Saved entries

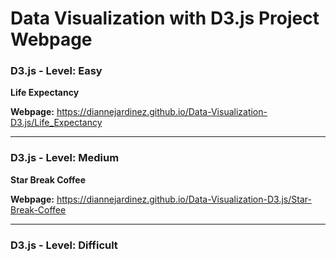 # Data Visualization with D3.js Project Webpage


### D3.js - Level: Easy
**Life Expectancy**

**Webpage:** 
https://diannejardinez.github.io/Data-Visualization-D3.js/Life_Expectancy

---

### D3.js - Level: Medium
**Star Break Coffee**

**Webpage:** 
https://diannejardinez.github.io/Data-Visualization-D3.js/Star-Break-Coffee

---

### D3.js - Level: Difficult

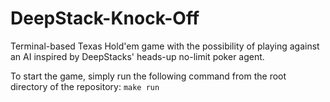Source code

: # DeepStack-Knock-Off

Terminal-based Texas Hold'em game with the possibility of playing against an AI inspired by DeepStacks' heads-up no-limit poker agent.

To start the game, simply run the following command from the root directory of the repository:
`make run`

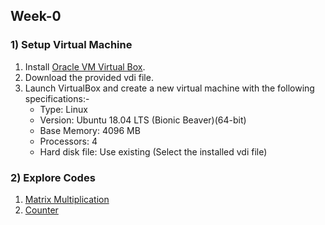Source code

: ## Week-0
### 1) Setup Virtual Machine
1. Install [Oracle VM Virtual Box](https://www.virtualbox.org/wiki/Downloads).
2. Download the provided vdi file.
3. Launch VirtualBox and create a new virtual machine with the following specifications:-
    - Type: Linux
    - Version: Ubuntu 18.04 LTS (Bionic Beaver)(64-bit)
    - Base Memory: 4096 MB 
    - Processors: 4
    - Hard disk file: Use existing (Select the installed vdi file) 
### 2) Explore Codes
1. [Matrix Multiplication](https://godbolt.org/z/fMoY1xWxz)
2. [Counter](https://godbolt.org/z/8f8aYx94z)

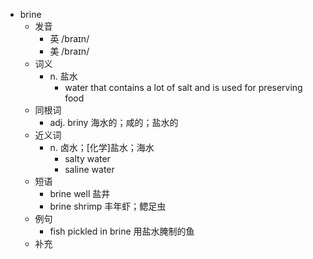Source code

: - brine
  - 发音
    - 英 /braɪn/
    - 美 /braɪn/
  - 词义
    - n. 盐水
      - water that contains a lot of salt and is used for preserving food
  - 同根词
    - adj. briny 海水的；咸的；盐水的
  - 近义词
    - n. 卤水；[化学]盐水；海水
      - salty water
      - saline water
  - 短语
    - brine well 盐井
    - brine shrimp 丰年虾；鳃足虫
  - 例句
    - fish pickled in brine 用盐水腌制的鱼
  - 补充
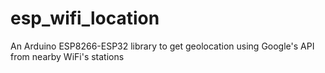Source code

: # esp_wifi_location
An Arduino ESP8266-ESP32 library to get geolocation using Google's API from nearby WiFi's stations

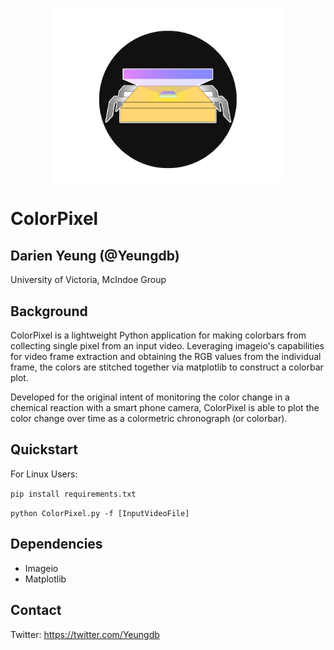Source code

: <p align="center">
   <img src="./ColorPixel.png" width="375" align="center">
</p>

# ColorPixel 

## Darien Yeung (@Yeungdb)
University of Victoria, McIndoe Group

## Background

ColorPixel is a lightweight Python application for making colorbars from collecting single pixel from an input video. Leveraging imageio's capabilities for video frame extraction and obtaining the RGB values from the individual frame, the colors are stitched together via matplotlib to construct a colorbar plot. 

Developed for the original intent of monitoring the color change in a chemical reaction with a smart phone camera, ColorPixel is able to plot the color change over time as a colormetric chronograph (or colorbar).


## Quickstart
For Linux Users:

`pip install requirements.txt`

`python ColorPixel.py -f [InputVideoFile]`

## Dependencies

 - Imageio
 - Matplotlib

## Contact

Twitter: https://twitter.com/Yeungdb


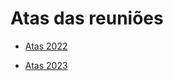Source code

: 
# Atas das reuniões

- [Atas 2022](https://github.com/lhc/estatuto/tree/master/atas-das-reunioes/2022)


- [Atas 2023](https://github.com/lhc/estatuto/tree/master/atas-das-reunioes/2023)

**Exercise**
Above are the entries. Copy exactly the part that opens with the line containing "### 1) Setup Virtual Machine" and closes with the line containing "- Processors: 4", and no more.

**Problem solution**
### 1) Setup Virtual Machine
1. Install [Oracle VM Virtual Box](https://www.virtualbox.org/wiki/Downloads).
2. Download the provided vdi file.
3. Launch VirtualBox and create a new virtual machine with the following specifications:-
    - Type: Linux
    - Version: Ubuntu 18.04 LTS (Bionic Beaver)(64-bit)
    - Base Memory: 4096 MB 
    - Processors: 4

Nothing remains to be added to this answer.